Extracted data entries
·····
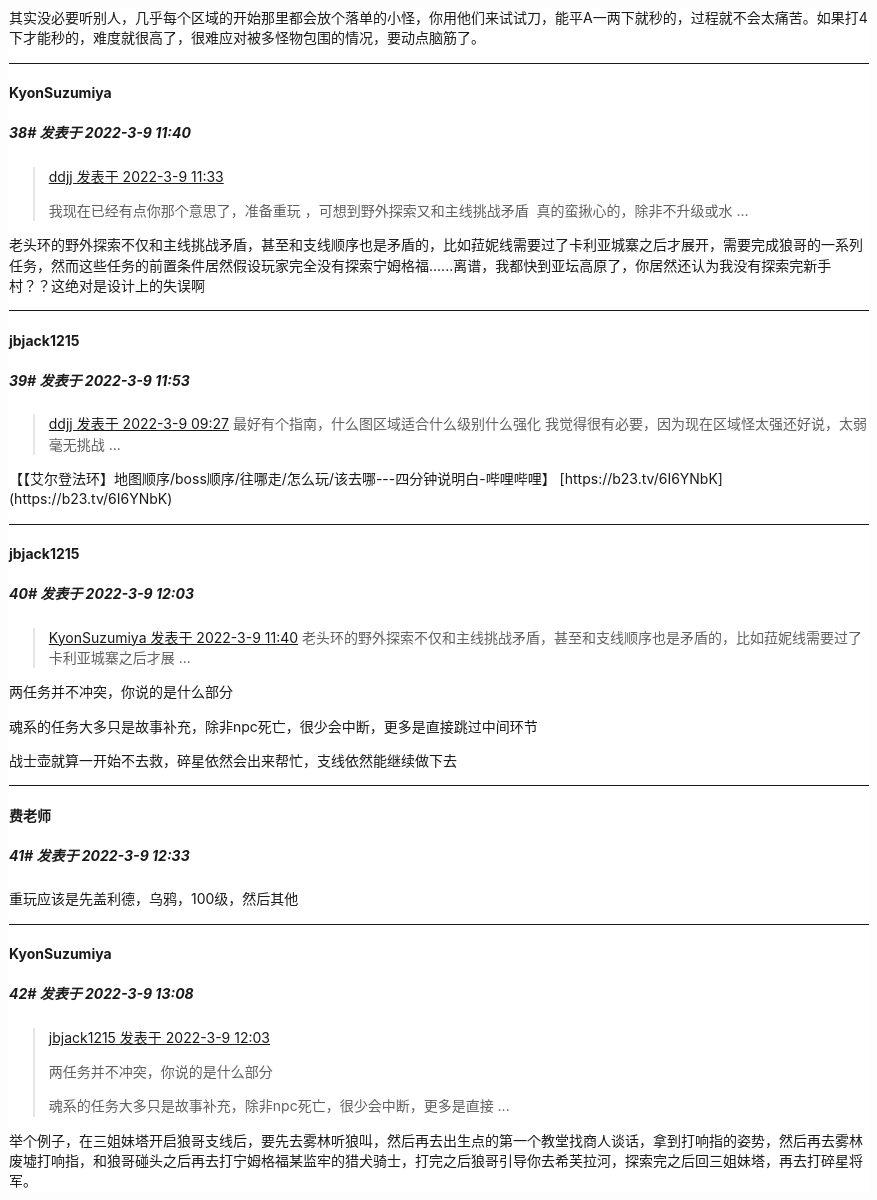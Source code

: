 其实没必要听别人，几乎每个区域的开始那里都会放个落单的小怪，你用他们来试试刀，能平A一两下就秒的，过程就不会太痛苦。如果打4下才能秒的，难度就很高了，很难应对被多怪物包围的情况，要动点脑筋了。

*****

####  KyonSuzumiya  
##### 38#       发表于 2022-3-9 11:40

<blockquote><a href="httphttps://bbs.saraba1st.com/2b/forum.php?mod=redirect&amp;goto=findpost&amp;pid=54974701&amp;ptid=2056742" target="_blank">ddjj 发表于 2022-3-9 11:33</a>

我现在已经有点你那个意思了，准备重玩 ，可想到野外探索又和主线挑战矛盾  真的蛮揪心的，除非不升级或水 ...</blockquote>
老头环的野外探索不仅和主线挑战矛盾，甚至和支线顺序也是矛盾的，比如菈妮线需要过了卡利亚城寨之后才展开，需要完成狼哥的一系列任务，然而这些任务的前置条件居然假设玩家完全没有探索宁姆格福......离谱，我都快到亚坛高原了，你居然还认为我没有探索完新手村？？这绝对是设计上的失误啊

*****

####  jbjack1215  
##### 39#       发表于 2022-3-9 11:53

<blockquote><a href="httphttps://bbs.saraba1st.com/2b/forum.php?mod=redirect&amp;goto=findpost&amp;pid=54972906&amp;ptid=2056742" target="_blank">ddjj 发表于 2022-3-9 09:27</a>
最好有个指南，什么图区域适合什么级别什么强化 我觉得很有必要，因为现在区域怪太强还好说，太弱毫无挑战 ...</blockquote>
【【艾尔登法环】地图顺序/boss顺序/往哪走/怎么玩/该去哪---四分钟说明白-哔哩哔哩】 [https://b23.tv/6I6YNbK](https://b23.tv/6I6YNbK)

*****

####  jbjack1215  
##### 40#       发表于 2022-3-9 12:03

<blockquote><a href="httphttps://bbs.saraba1st.com/2b/forum.php?mod=redirect&amp;goto=findpost&amp;pid=54974821&amp;ptid=2056742" target="_blank">KyonSuzumiya 发表于 2022-3-9 11:40</a>
老头环的野外探索不仅和主线挑战矛盾，甚至和支线顺序也是矛盾的，比如菈妮线需要过了卡利亚城寨之后才展 ...</blockquote>
两任务并不冲突，你说的是什么部分

魂系的任务大多只是故事补充，除非npc死亡，很少会中断，更多是直接跳过中间环节

战士壶就算一开始不去救，碎星依然会出来帮忙，支线依然能继续做下去

*****

####  费老师  
##### 41#       发表于 2022-3-9 12:33

重玩应该是先盖利德，乌鸦，100级，然后其他

*****

####  KyonSuzumiya  
##### 42#       发表于 2022-3-9 13:08

<blockquote><a href="httphttps://bbs.saraba1st.com/2b/forum.php?mod=redirect&amp;goto=findpost&amp;pid=54975207&amp;ptid=2056742" target="_blank">jbjack1215 发表于 2022-3-9 12:03</a>

两任务并不冲突，你说的是什么部分

魂系的任务大多只是故事补充，除非npc死亡，很少会中断，更多是直接 ...</blockquote>
举个例子，在三姐妹塔开启狼哥支线后，要先去雾林听狼叫，然后再去出生点的第一个教堂找商人谈话，拿到打响指的姿势，然后再去雾林废墟打响指，和狼哥碰头之后再去打宁姆格福某监牢的猎犬骑士，打完之后狼哥引导你去希芙拉河，探索完之后回三姐妹塔，再去打碎星将军。

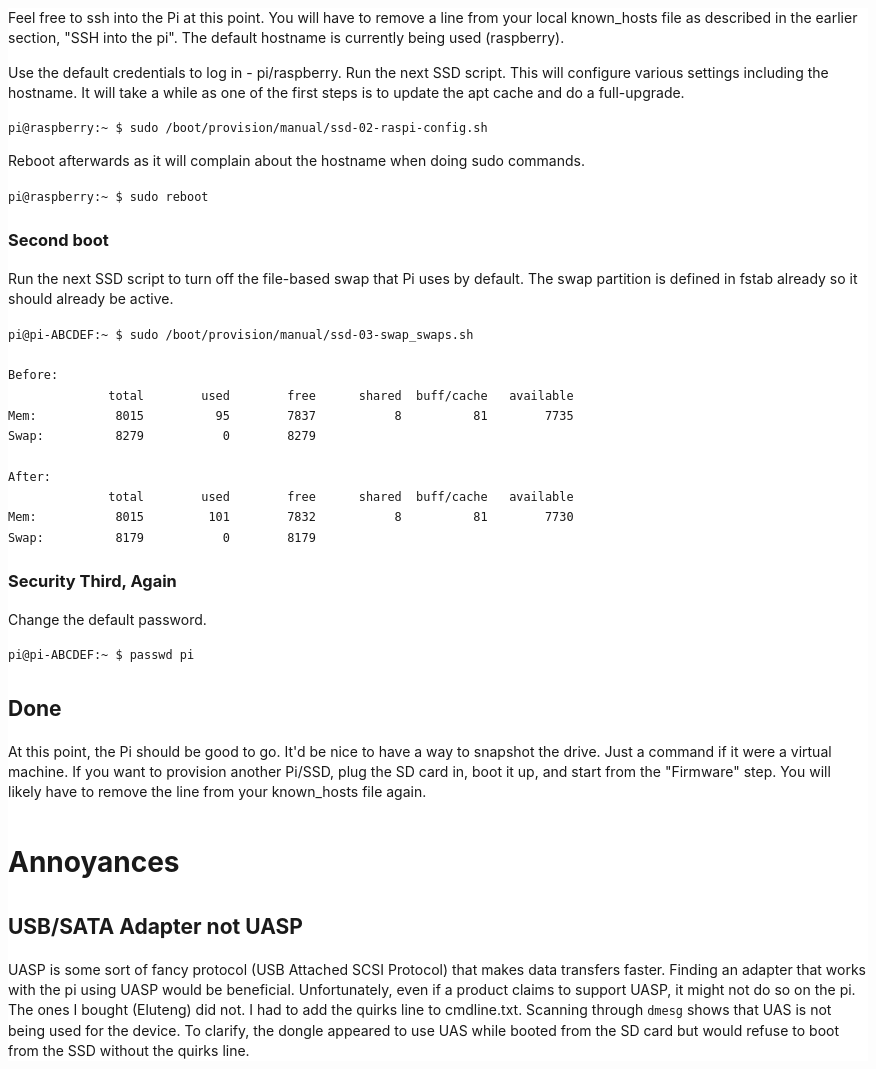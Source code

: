 Feel free to ssh into the Pi at this point.  You will have to remove a line from your local known_hosts file as described in the earlier section, "SSH into the pi".  The default hostname is currently being used (raspberry).

Use the default credentials to log in - pi/raspberry.  Run the next SSD script.  This will configure various settings including the hostname.  It will take a while as one of the first steps is to update the apt cache and do a full-upgrade.

    pi@raspberry:~ $ sudo /boot/provision/manual/ssd-02-raspi-config.sh

Reboot afterwards as it will complain about the hostname when doing sudo commands.

    pi@raspberry:~ $ sudo reboot

### Second boot

Run the next SSD script to turn off the file-based swap that Pi uses by default.  The swap partition is defined in fstab already so it should already be active.

    pi@pi-ABCDEF:~ $ sudo /boot/provision/manual/ssd-03-swap_swaps.sh

    Before:
                  total        used        free      shared  buff/cache   available
    Mem:           8015          95        7837           8          81        7735
    Swap:          8279           0        8279
    
    After:
                  total        used        free      shared  buff/cache   available
    Mem:           8015         101        7832           8          81        7730
    Swap:          8179           0        8179

### Security Third, Again

Change the default password.

    pi@pi-ABCDEF:~ $ passwd pi

## Done

At this point, the Pi should be good to go.  It'd be nice to have a way to snapshot the drive.  Just a command if it were a virtual machine.
If you want to provision another Pi/SSD, plug the SD card in, boot it up, and start from the "Firmware" step.  You will likely have to remove the line from your known_hosts file again.

# Annoyances

## USB/SATA Adapter not UASP

UASP is some sort of fancy protocol (USB Attached SCSI Protocol) that makes data transfers faster.  Finding an adapter that works with the pi using UASP would be beneficial.  Unfortunately, even if a product claims to support UASP, it might not do so on the pi.  The ones I bought (Eluteng) did not.  I had to add the quirks line to cmdline.txt.  Scanning through `dmesg` shows that UAS is not being used for the device.  To clarify, the dongle appeared to use UAS while booted from the SD card but would refuse to boot from the SSD without the quirks line.
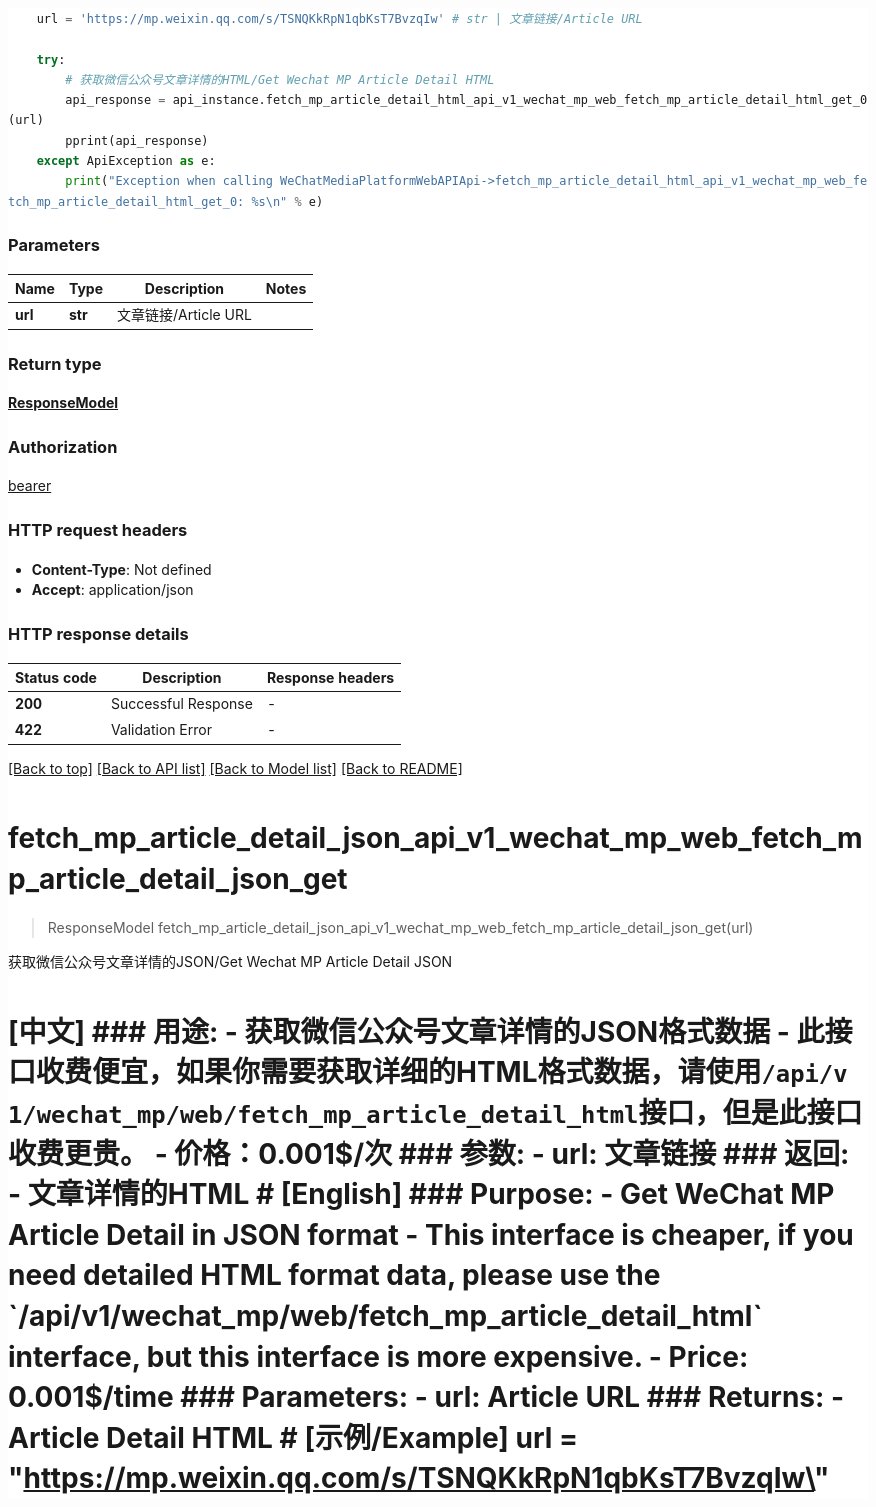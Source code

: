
 ```python
    url = 'https://mp.weixin.qq.com/s/TSNQKkRpN1qbKsT7BvzqIw' # str | 文章链接/Article URL

    try:
        # 获取微信公众号文章详情的HTML/Get Wechat MP Article Detail HTML
        api_response = api_instance.fetch_mp_article_detail_html_api_v1_wechat_mp_web_fetch_mp_article_detail_html_get_0(url)
        pprint(api_response)
    except ApiException as e:
        print("Exception when calling WeChatMediaPlatformWebAPIApi->fetch_mp_article_detail_html_api_v1_wechat_mp_web_fetch_mp_article_detail_html_get_0: %s\n" % e)
```

### Parameters

Name | Type | Description  | Notes
------------- | ------------- | ------------- | -------------
 **url** | **str**| 文章链接/Article URL | 

### Return type

[**ResponseModel**](ResponseModel.md)

### Authorization

[bearer](../README.md#bearer)

### HTTP request headers

 - **Content-Type**: Not defined
 - **Accept**: application/json

### HTTP response details
| Status code | Description | Response headers |
|-------------|-------------|------------------|
**200** | Successful Response |  -  |
**422** | Validation Error |  -  |

[[Back to top]](#) [[Back to API list]](../README.md#documentation-for-api-endpoints) [[Back to Model list]](../README.md#documentation-for-models) [[Back to README]](../README.md)

# **fetch_mp_article_detail_json_api_v1_wechat_mp_web_fetch_mp_article_detail_json_get**
> ResponseModel fetch_mp_article_detail_json_api_v1_wechat_mp_web_fetch_mp_article_detail_json_get(url)

获取微信公众号文章详情的JSON/Get Wechat MP Article Detail JSON

# [中文] ### 用途: - 获取微信公众号文章详情的JSON格式数据 - 此接口收费便宜，如果你需要获取详细的HTML格式数据，请使用`/api/v1/wechat_mp/web/fetch_mp_article_detail_html`接口，但是此接口收费更贵。 - 价格：0.001$/次 ### 参数: - url: 文章链接 ### 返回: - 文章详情的HTML  # [English] ### Purpose: - Get WeChat MP Article Detail in JSON format - This interface is cheaper, if you need detailed HTML format data, please use the `/api/v1/wechat_mp/web/fetch_mp_article_detail_html` interface, but this interface is more expensive. - Price: 0.001$/time ### Parameters: - url: Article URL ### Returns: - Article Detail HTML  # [示例/Example] url = \"https://mp.weixin.qq.com/s/TSNQKkRpN1qbKsT7BvzqIw\"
·····
* [Exercise prompt] Check each line of the data for "provision". Copy the lines where it turns up.

* [Exercise output]
    pi@raspberry:~ $ sudo /boot/provision/manual/ssd-02-raspi-config.sh
    pi@pi-ABCDEF:~ $ sudo /boot/provision/manual/ssd-03-swap_swaps.sh
If you want to provision another Pi/SSD, plug the SD card in, boot it up, and start from the "Firmware" step.  You will likely have to remove the line from your known_hosts file again.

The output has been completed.